‘Parents don’t, in my experience, come with a perfectly well child,’ says pediatrician Harriet Hiscock
Australian pediatricians are seeing more new patients with autism, according to a study that shows the proportion of first consultations taken up by the diagnosis has risen from 5 per cent to 15 per cent in just five years.
Associate professor Harriet Hiscock, from the Murdoch Childrens Research Institute, yesterday said a follow-up to her previous study, which was published in theMedical Journal of Australia, found autism was taking up more of the pediatric workload.
Dr Hiscock said across more than 7000 consultations by 180 pediatricians, the proportion of first-time visits where an autism diagnosis was involved had risen from 5 per cent in 2008 to 15 per cent in 2013.

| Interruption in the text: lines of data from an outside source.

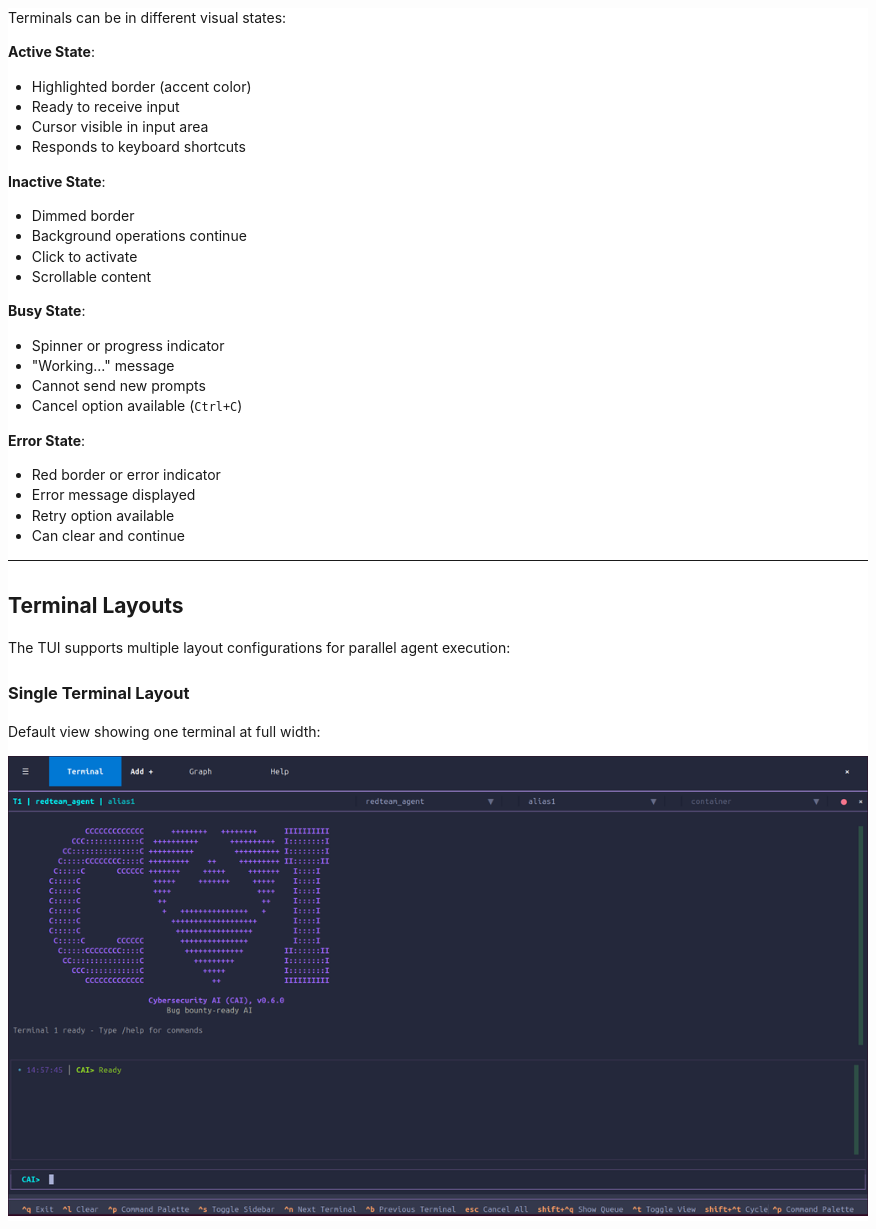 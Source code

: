 Terminals can be in different visual states:

**Active State**:
- Highlighted border (accent color)
- Ready to receive input
- Cursor visible in input area
- Responds to keyboard shortcuts

**Inactive State**:
- Dimmed border
- Background operations continue
- Click to activate
- Scrollable content

**Busy State**:
- Spinner or progress indicator
- "Working..." message
- Cannot send new prompts
- Cancel option available (`Ctrl+C`)

**Error State**:
- Red border or error indicator
- Error message displayed
- Retry option available
- Can clear and continue

---

## Terminal Layouts

The TUI supports multiple layout configurations for parallel agent execution:

### Single Terminal Layout

Default view showing one terminal at full width:

![Single Terminal Layout](../media/CAI-1terminal.png)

“Is it because parents are more aware and are going to their doctor seeking a referral to a pediatrician?’’ she asked.
“Is it the pediatricians who are more aware?
“Unfortunately we just don’t have that kind of data in Australia to know for sure.”

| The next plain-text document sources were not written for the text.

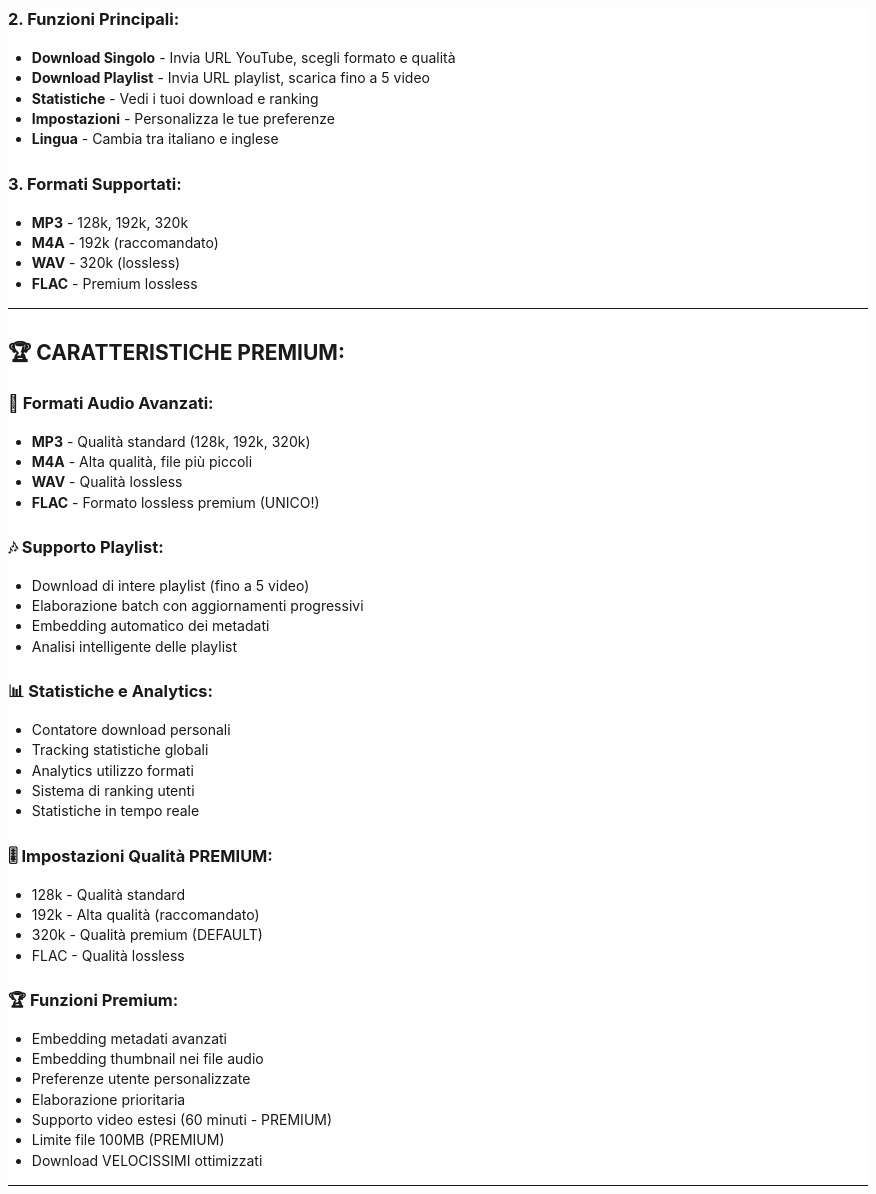 ### **2. Funzioni Principali:**
- **Download Singolo** - Invia URL YouTube, scegli formato e qualità
- **Download Playlist** - Invia URL playlist, scarica fino a 5 video
- **Statistiche** - Vedi i tuoi download e ranking
- **Impostazioni** - Personalizza le tue preferenze
- **Lingua** - Cambia tra italiano e inglese

### **3. Formati Supportati:**
- **MP3** - 128k, 192k, 320k
- **M4A** - 192k (raccomandato)
- **WAV** - 320k (lossless)
- **FLAC** - Premium lossless

---

## 🏆 **CARATTERISTICHE PREMIUM:**

### 🎵 **Formati Audio Avanzati:**
- **MP3** - Qualità standard (128k, 192k, 320k)
- **M4A** - Alta qualità, file più piccoli
- **WAV** - Qualità lossless
- **FLAC** - Formato lossless premium (UNICO!)

### 🎶 **Supporto Playlist:**
- Download di intere playlist (fino a 5 video)
- Elaborazione batch con aggiornamenti progressivi
- Embedding automatico dei metadati
- Analisi intelligente delle playlist

### 📊 **Statistiche e Analytics:**
- Contatore download personali
- Tracking statistiche globali
- Analytics utilizzo formati
- Sistema di ranking utenti
- Statistiche in tempo reale

### 🎚️ **Impostazioni Qualità PREMIUM:**
- 128k - Qualità standard
- 192k - Alta qualità (raccomandato)
- 320k - Qualità premium (DEFAULT)
- FLAC - Qualità lossless

### 🏆 **Funzioni Premium:**
- Embedding metadati avanzati
- Embedding thumbnail nei file audio
- Preferenze utente personalizzate
- Elaborazione prioritaria
- Supporto video estesi (60 minuti - PREMIUM)
- Limite file 100MB (PREMIUM)
- Download VELOCISSIMI ottimizzati

---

The follow-up study, which has yet to be published, comes as the national disability insurance scheme considers how to best manage demand based on need.
The Australian revealed this week that the number of children with autism had caught planners by surprise — making up half of all participants in a South Australian trial — and raised questions of how the $22 billion disability scheme would operate.
While about one in 100 Australians are thought to have autism, or up to 2 per cent of school-aged children, Dr Hiscock said that estimates were difficult as not everyone was screened and the tests themselves were largely subjective and the rate of best practice not known.
A landmark Swedish study, published in the British Medical Journal earlier this year, examined people with autism-like symptoms over a 10-year period.
It found no increase in numbers, only that the type of people who went undiagnosed in the past were now being diagnosed.
Dr Hiscock, who has been a pediatrician for 15 years, said the Swedish study aligned with what she had seen in her practice.
“More recently, we’re seeing children on the milder end of the spectrum coming in for a diagnosis but we’re not seeing an increase on the more severe end of the spectrum,” she said.
“Children with a milder form of autism who just have problems forming relationships, things like that, may have slipped under the radar before, whereas those with more severe symptoms would have been harder to miss.”
While the follow-up study picked up children who required an early diagnosis to benefit from a Medicare program, Dr Hiscock said the perception that autism may have been overdiagnosed for financial reasons didn’t ring true. “Parents don’t, in my experience, come with a perfectly well child,” she said.
After the study was completed, new diagnostic procedures were introduced for a broader category of Autism Spectrum Disorder.
It includes three levels of functionality which the NDIS — while encouraging early intervention in autism cases — will use to determine those most in need.